In seeing this shape again at the top of One United
Bank Center viewers will visually identify with the
“Center” from vantage points all over Denver. When one
sees the top ones [sic] mind will automatically recall
the shape at the Atrium level.
This design will give the Bank great visual and
location identity as did the designs for Pennzoil in
Houston and Transamerica in San Francisco and should be
very helpful in marketing and staying unique among
tough competitors.
e. The Committee Meeting of August 25, 1980
On August 25, 1980, the Committee considered the issue of
whether the proposed atrium should be retained as part of the
Project. The Committee reviewed the Harrison Price Report, the
Planning Dynamics report, and financial projections showing the
impact that construction of the proposed atrium could have on
earnings by increasing the Bank's market share. The minutes of
the Committee meeting on August 25, 1980, in part, provide:
Bank management feels very positive about the project.

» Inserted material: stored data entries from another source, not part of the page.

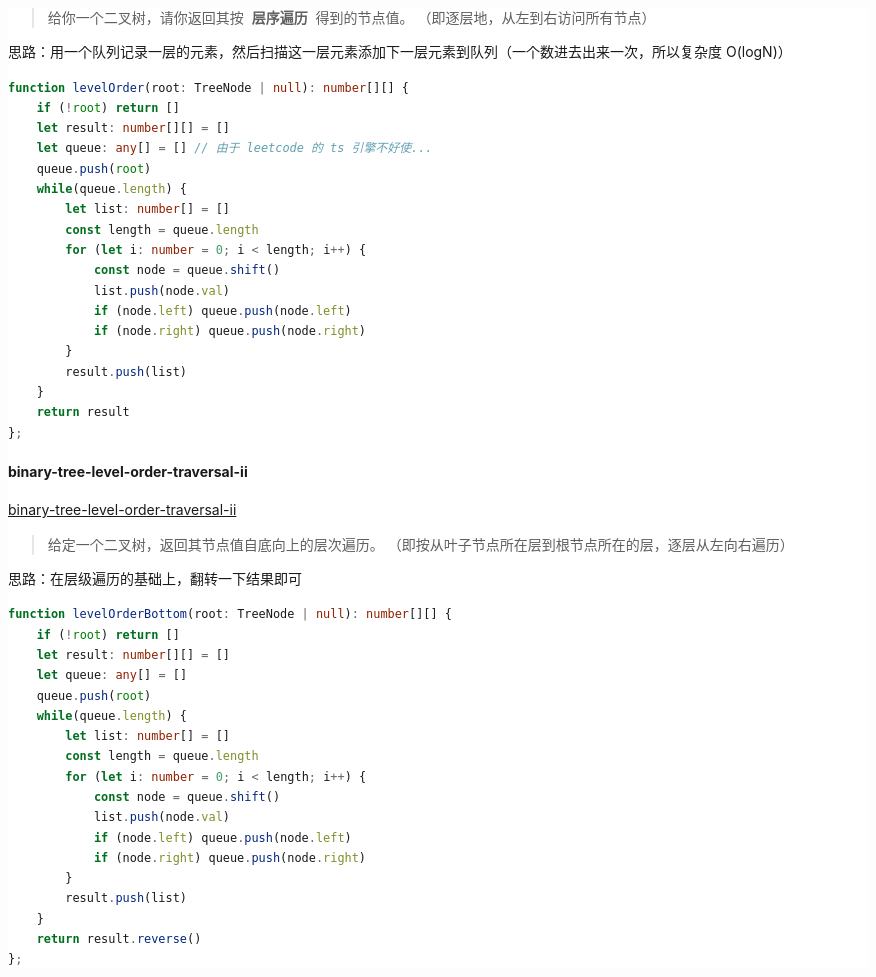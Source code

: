 > 给你一个二叉树，请你返回其按  **层序遍历**  得到的节点值。 （即逐层地，从左到右访问所有节点）

思路：用一个队列记录一层的元素，然后扫描这一层元素添加下一层元素到队列（一个数进去出来一次，所以复杂度 O(logN)）

```typescript
function levelOrder(root: TreeNode | null): number[][] {
    if (!root) return []
    let result: number[][] = []
    let queue: any[] = [] // 由于 leetcode 的 ts 引擎不好使...
    queue.push(root)
    while(queue.length) {
        let list: number[] = []
        const length = queue.length
        for (let i: number = 0; i < length; i++) {
            const node = queue.shift()
            list.push(node.val)
            if (node.left) queue.push(node.left)
            if (node.right) queue.push(node.right)
        }
        result.push(list)
    }
    return result
};
```

#### binary-tree-level-order-traversal-ii

[binary-tree-level-order-traversal-ii](https://leetcode-cn.com/problems/binary-tree-level-order-traversal-ii/)

> 给定一个二叉树，返回其节点值自底向上的层次遍历。 （即按从叶子节点所在层到根节点所在的层，逐层从左向右遍历）

思路：在层级遍历的基础上，翻转一下结果即可

```typescript
function levelOrderBottom(root: TreeNode | null): number[][] {
    if (!root) return []
    let result: number[][] = []
    let queue: any[] = []
    queue.push(root)
    while(queue.length) {
        let list: number[] = []
        const length = queue.length
        for (let i: number = 0; i < length; i++) {
            const node = queue.shift()
            list.push(node.val)
            if (node.left) queue.push(node.left)
            if (node.right) queue.push(node.right)
        }
        result.push(list)
    }
    return result.reverse()
};
```
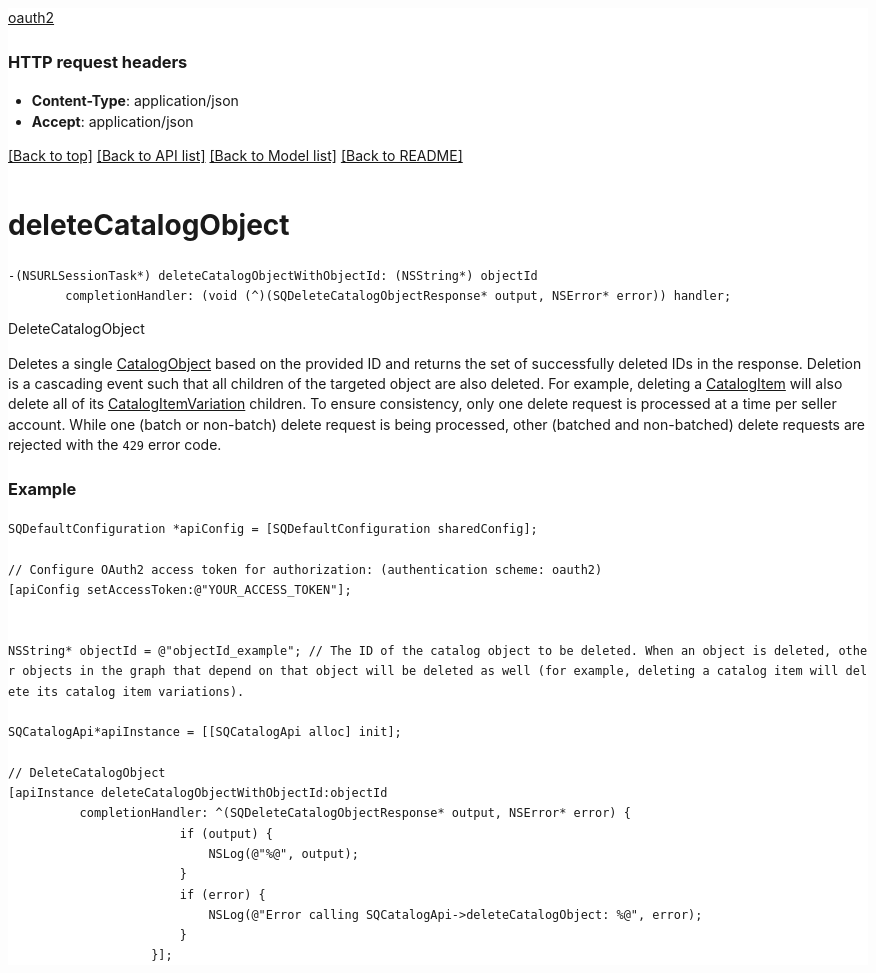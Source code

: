 [oauth2](../README.md#oauth2)

### HTTP request headers

 - **Content-Type**: application/json
 - **Accept**: application/json

[[Back to top]](#) [[Back to API list]](../README.md#documentation-for-api-endpoints) [[Back to Model list]](../README.md#documentation-for-models) [[Back to README]](../README.md)

# **deleteCatalogObject**
```objc
-(NSURLSessionTask*) deleteCatalogObjectWithObjectId: (NSString*) objectId
        completionHandler: (void (^)(SQDeleteCatalogObjectResponse* output, NSError* error)) handler;
```

DeleteCatalogObject

Deletes a single [CatalogObject](https://developer.squareup.com/reference/square_2023-10-18/objects/CatalogObject) based on the provided ID and returns the set of successfully deleted IDs in the response. Deletion is a cascading event such that all children of the targeted object are also deleted. For example, deleting a [CatalogItem](https://developer.squareup.com/reference/square_2023-10-18/objects/CatalogItem) will also delete all of its [CatalogItemVariation](https://developer.squareup.com/reference/square_2023-10-18/objects/CatalogItemVariation) children.  To ensure consistency, only one delete request is processed at a time per seller account.   While one (batch or non-batch) delete request is being processed, other (batched and non-batched)  delete requests are rejected with the `429` error code.

### Example 
```objc
SQDefaultConfiguration *apiConfig = [SQDefaultConfiguration sharedConfig];

// Configure OAuth2 access token for authorization: (authentication scheme: oauth2)
[apiConfig setAccessToken:@"YOUR_ACCESS_TOKEN"];


NSString* objectId = @"objectId_example"; // The ID of the catalog object to be deleted. When an object is deleted, other objects in the graph that depend on that object will be deleted as well (for example, deleting a catalog item will delete its catalog item variations).

SQCatalogApi*apiInstance = [[SQCatalogApi alloc] init];

// DeleteCatalogObject
[apiInstance deleteCatalogObjectWithObjectId:objectId
          completionHandler: ^(SQDeleteCatalogObjectResponse* output, NSError* error) {
                        if (output) {
                            NSLog(@"%@", output);
                        }
                        if (error) {
                            NSLog(@"Error calling SQCatalogApi->deleteCatalogObject: %@", error);
                        }
                    }];
```
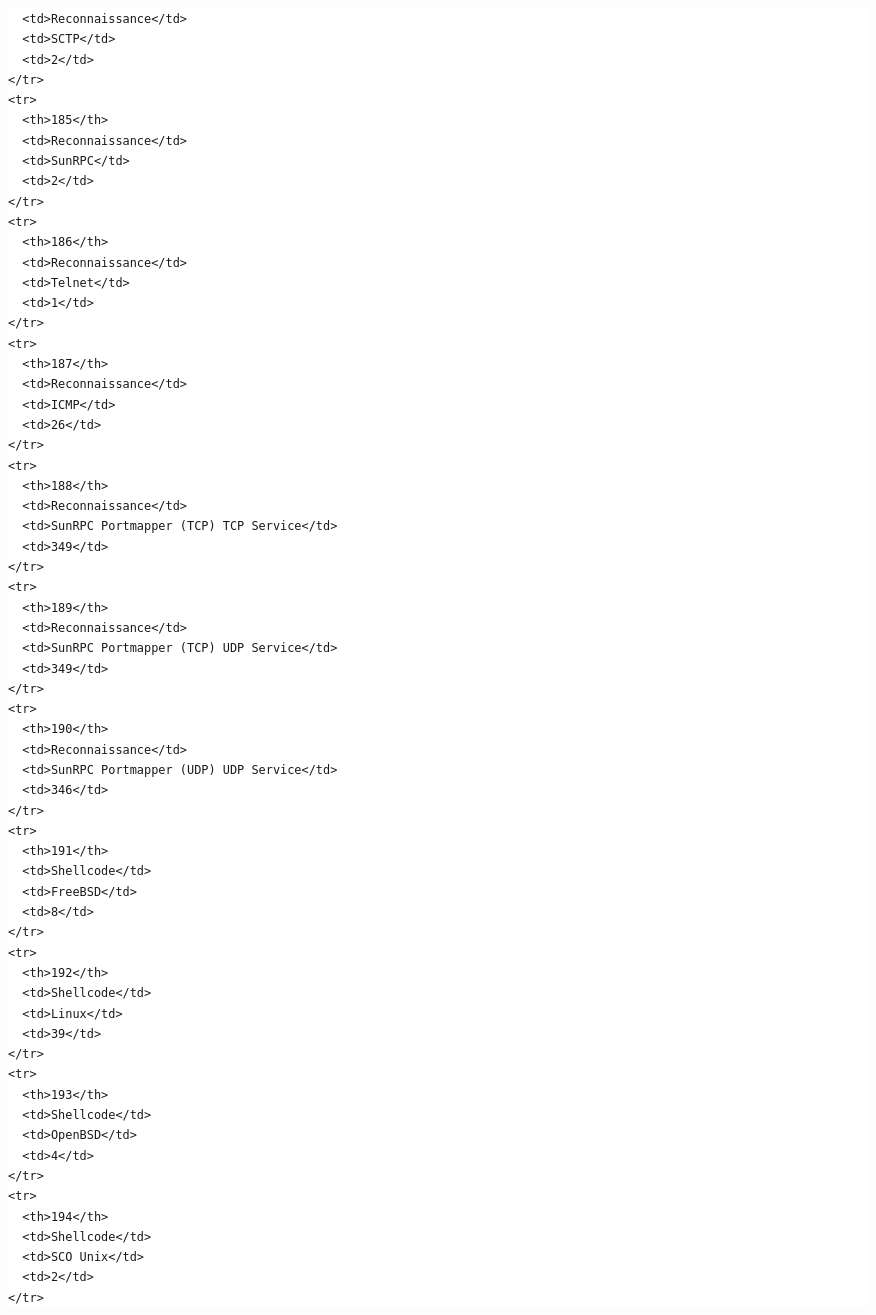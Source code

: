       <td>Reconnaissance</td>
      <td>SCTP</td>
      <td>2</td>
    </tr>
    <tr>
      <th>185</th>
      <td>Reconnaissance</td>
      <td>SunRPC</td>
      <td>2</td>
    </tr>
    <tr>
      <th>186</th>
      <td>Reconnaissance</td>
      <td>Telnet</td>
      <td>1</td>
    </tr>
    <tr>
      <th>187</th>
      <td>Reconnaissance</td>
      <td>ICMP</td>
      <td>26</td>
    </tr>
    <tr>
      <th>188</th>
      <td>Reconnaissance</td>
      <td>SunRPC Portmapper (TCP) TCP Service</td>
      <td>349</td>
    </tr>
    <tr>
      <th>189</th>
      <td>Reconnaissance</td>
      <td>SunRPC Portmapper (TCP) UDP Service</td>
      <td>349</td>
    </tr>
    <tr>
      <th>190</th>
      <td>Reconnaissance</td>
      <td>SunRPC Portmapper (UDP) UDP Service</td>
      <td>346</td>
    </tr>
    <tr>
      <th>191</th>
      <td>Shellcode</td>
      <td>FreeBSD</td>
      <td>8</td>
    </tr>
    <tr>
      <th>192</th>
      <td>Shellcode</td>
      <td>Linux</td>
      <td>39</td>
    </tr>
    <tr>
      <th>193</th>
      <td>Shellcode</td>
      <td>OpenBSD</td>
      <td>4</td>
    </tr>
    <tr>
      <th>194</th>
      <td>Shellcode</td>
      <td>SCO Unix</td>
      <td>2</td>
    </tr>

The general feeling of the Bank is in favor of the
enclosed atrium to allow the Bank to achieve a larger
market share. The atrium should create a major center,
making United Bank Center a nationally notable building
complex.
f. Approval of the Facilities Master Plan
On September 8, 1980, the Committee approved the Facilities
Master Plan, which included construction of the proposed atrium.
On September 10, 1980, that plan was approved at a joint meeting
of the boards of directors of UBC and UBD.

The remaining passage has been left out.